- _INSTRUCTIONS FOR THE TASK_
Using the material that follows, identify and copy each line with the string "tiros".

- _EXTRACTED RECORDS_

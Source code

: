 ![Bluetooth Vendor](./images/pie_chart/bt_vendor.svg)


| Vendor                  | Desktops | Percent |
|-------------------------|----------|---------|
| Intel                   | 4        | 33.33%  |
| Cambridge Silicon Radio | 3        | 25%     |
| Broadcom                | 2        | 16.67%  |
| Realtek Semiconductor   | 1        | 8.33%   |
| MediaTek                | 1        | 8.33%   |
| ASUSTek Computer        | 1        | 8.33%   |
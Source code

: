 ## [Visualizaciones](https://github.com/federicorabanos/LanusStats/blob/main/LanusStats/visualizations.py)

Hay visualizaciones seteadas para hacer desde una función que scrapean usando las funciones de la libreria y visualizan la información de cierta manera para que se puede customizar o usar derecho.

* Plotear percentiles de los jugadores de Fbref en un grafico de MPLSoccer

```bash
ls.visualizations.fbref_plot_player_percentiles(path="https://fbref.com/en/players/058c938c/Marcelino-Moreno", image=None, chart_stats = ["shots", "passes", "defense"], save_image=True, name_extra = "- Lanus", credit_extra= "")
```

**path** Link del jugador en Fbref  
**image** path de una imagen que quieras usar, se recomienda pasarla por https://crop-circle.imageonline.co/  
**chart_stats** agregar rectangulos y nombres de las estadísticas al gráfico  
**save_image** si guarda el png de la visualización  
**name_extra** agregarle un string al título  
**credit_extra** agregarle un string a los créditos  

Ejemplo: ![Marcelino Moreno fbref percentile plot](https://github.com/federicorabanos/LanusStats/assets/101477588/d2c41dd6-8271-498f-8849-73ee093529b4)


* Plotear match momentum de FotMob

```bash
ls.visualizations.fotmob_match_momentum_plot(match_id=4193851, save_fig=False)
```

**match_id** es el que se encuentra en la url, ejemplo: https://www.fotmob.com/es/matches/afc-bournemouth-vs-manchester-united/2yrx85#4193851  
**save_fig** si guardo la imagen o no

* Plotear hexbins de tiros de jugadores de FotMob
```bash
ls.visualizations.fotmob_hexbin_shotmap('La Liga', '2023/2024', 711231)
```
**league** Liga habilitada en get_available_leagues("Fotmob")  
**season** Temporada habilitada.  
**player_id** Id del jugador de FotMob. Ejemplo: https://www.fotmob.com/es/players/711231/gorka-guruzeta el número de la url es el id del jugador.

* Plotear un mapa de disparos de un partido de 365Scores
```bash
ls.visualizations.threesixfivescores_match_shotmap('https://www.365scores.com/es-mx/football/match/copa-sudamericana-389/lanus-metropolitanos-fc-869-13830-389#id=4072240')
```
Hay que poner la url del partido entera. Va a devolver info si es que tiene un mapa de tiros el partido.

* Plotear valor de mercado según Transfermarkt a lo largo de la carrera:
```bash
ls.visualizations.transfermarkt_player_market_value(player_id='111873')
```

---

- _FINISHED TASK_
* Plotear hexbins de tiros de jugadores de FotMob
Hay que poner la url del partido entera. Va a devolver info si es que tiene un mapa de tiros el partido.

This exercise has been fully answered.